I was irritated by my husband's revelation of homosexuality, but hardly devastated. In a sense, I got what I deserved -- I mean, you marry a man named Reynolds that looks like Tom Selleck and you take your chances. For the next two and a half years, our relationship flourished -- we had an agreement: I would remain his trophy wife and he would spend a lot of money on me. It wasn't as mercenary as it sounds -- we had some of our best times in the couture salon in Neiman Marcus. Okay, maybe it was as mercenary as it sounds. Looking back, I guess I always knew Reynolds was gay. How many heterosexual husbands suggest that their wives should wear feathers and sequins more often?

Reynolds would take me to important dinners and parties in Washington. I was quite attractive back then -- before the disappointing sag of the 40s kicked in. Not many people know that at my high-school in Pennsylvania, I won the Miss Pig Iron beauty pageant (I grew up in Allentown and believe me, it was meant to be an honor). Eventually I befriended quite a few of the DC society set. Just between you and me, you NEVER want to see Cokie Roberts without her make-up. When she gets sweaty, she looks just like Bryan Adams. Don't ask.

Anyhow, we became a couple in the surprisingly large group of low-profile power brokers, and lived in an impressive townhouse in Georgetown. I met just about every aspiring young lawyer in town. It was at that point that I stopped worrying about gay rights. I don't know what it is like in DC now, but back then I couldn't spit without hitting a gay lawyer. My only political advice to the gay community is this: "out" powerful homophobic gay people like there is no tomorrow. If nothing else, it short-circuits their credibility, and on a personal level, if I hadn't learned about Reynolds, I wouldn't own a single Dior ball-gown. Just be careful that you don't out someone who is dying to go through a "celebratory" phase. There were six painful months after Reynolds first came out of the closet. I have a photograph of him that I planned to use as blackmail if he ever tried to economize on my wardrobe allowance -- he is wearing a pink tank-top, blue satin hotpants masquerading as running shorts and lavender leg warmers. Picture Burt Reynolds at a Dallas Cowboy cheerleader tryout and you get the idea.

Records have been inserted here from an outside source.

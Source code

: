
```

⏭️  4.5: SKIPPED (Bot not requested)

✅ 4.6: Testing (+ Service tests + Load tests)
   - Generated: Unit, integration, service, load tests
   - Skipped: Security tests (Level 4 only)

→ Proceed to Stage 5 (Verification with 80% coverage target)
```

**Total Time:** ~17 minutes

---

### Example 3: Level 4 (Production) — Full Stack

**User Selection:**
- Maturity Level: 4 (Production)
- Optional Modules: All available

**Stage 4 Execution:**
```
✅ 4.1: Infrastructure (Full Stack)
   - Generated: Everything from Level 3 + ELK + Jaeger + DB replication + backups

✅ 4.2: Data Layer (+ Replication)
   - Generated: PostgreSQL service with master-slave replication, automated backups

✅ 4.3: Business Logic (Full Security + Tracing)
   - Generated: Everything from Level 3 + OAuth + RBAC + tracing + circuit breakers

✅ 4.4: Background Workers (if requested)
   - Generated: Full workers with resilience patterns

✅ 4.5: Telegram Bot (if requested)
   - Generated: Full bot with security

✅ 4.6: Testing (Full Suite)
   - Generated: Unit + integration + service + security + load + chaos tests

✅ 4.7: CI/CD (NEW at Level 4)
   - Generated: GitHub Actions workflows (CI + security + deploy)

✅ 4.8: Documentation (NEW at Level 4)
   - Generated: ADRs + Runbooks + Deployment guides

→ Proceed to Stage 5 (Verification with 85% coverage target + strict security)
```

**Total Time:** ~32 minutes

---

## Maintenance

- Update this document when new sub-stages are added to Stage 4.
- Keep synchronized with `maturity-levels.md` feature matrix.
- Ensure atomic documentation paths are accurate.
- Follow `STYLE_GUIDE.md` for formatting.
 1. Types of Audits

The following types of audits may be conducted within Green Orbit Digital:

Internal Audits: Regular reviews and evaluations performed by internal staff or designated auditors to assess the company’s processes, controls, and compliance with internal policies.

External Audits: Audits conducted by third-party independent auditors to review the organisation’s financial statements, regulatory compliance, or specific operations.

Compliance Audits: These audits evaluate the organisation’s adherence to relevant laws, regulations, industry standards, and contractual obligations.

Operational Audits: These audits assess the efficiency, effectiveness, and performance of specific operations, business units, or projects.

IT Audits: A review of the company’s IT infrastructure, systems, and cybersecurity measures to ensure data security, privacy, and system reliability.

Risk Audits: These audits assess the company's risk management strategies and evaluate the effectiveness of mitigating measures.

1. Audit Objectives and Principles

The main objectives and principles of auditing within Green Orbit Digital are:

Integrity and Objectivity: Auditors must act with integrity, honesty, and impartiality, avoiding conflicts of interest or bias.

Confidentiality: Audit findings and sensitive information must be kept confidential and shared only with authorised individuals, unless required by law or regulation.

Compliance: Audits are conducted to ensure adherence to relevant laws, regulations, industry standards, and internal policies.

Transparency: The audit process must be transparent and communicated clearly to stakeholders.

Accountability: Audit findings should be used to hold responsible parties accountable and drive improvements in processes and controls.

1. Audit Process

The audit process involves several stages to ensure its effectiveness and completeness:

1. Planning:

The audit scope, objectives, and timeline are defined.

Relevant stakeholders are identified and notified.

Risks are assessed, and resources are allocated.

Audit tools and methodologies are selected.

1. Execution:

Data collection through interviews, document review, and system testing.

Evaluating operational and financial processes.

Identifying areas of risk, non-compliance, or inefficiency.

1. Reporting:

Much to Reynolds' dismay, I could never remember which public figures were and weren't gay. At one politician cocktail party, I mistook arch-conservative Senator Orin Hatch for Barney Frank -- not because they look alike, but because Reynolds told me that there was going to be a gay Congressman named Barney Frank at the event and Orin Hatch seemed the gayest. By the way, if you are interested, an easy way to make Orin Hatch look like he is about to have an aneurysm is to simply walk up to him and say, "You must be Barney Frank -- I am so pleased to meet you." At that point I decided that it was too much trouble to try and keep track of who was and who wasn't gay. So I adopted a policy that served me well during the rest of my tenure in DC: until I learned differently, I just assumed everyone was bisexual. As a rule, this policy upsets more men than women.

Have you noticed that a heterosexual woman can identify an attractive woman but a heterosexual man claims to not be able to tell if another man is good looking? I finally made my current and heterosexual husband admit that he would rather share a prison cell with Brad Pitt than Keith Richards. I suspect that he would even take Brad Pitt over Sally Struthers. Just imagine Sally looking cracked-out on death row -- no make-up or curling iron, although she seems like the type who could always get her hands on some clumpy contraband mascara. Besides, I suspect Brad Pitt wouldn't eat both of their meals. Dear god, what would I do if my choices were Sally Struthers or Cokie Roberts? I'd hang myself with my hose.

So, that is who I was. Today I spend my time lunching with a different set of society women. My priorities have changed as I have aged. Shopping no longer takes a second seat to my socializing. Let's face it, you are what you wear. It takes an unimaginable amount of effort and dedication to inconspicuously wear conspicuously expensive clothing. I'll be frank, I was fortunate in that my second husband also makes, well...plenty of money. Call me shallow, but that point was non-negotiable. Oh, I also have two pre-teen children whom I enjoy.

As an extension of my considerable shopping experience, I am an absolute expert in the area of planning. This is more than handy as the year 2000 approaches. I have recently become aware that this Y2K bug may adversely impact my life and I won't stand for it. I didn't pay any attention to the hysteria until a few weeks ago. Who bothers to get upset when the extent of the damage is that a few alarm clocks will need replacing in Sri Lanka or other less critical locales? (You will note that I didn't say "unimportant" although I was tempted.) But are you aware that our credit cards may not work? For days! I got to thinking, if our credit cards can be disabled, what is to keep essential industry from being shut down? Just imagine if the Prada ready-to-wear factories stop manufacturing. I can't live in a world like that.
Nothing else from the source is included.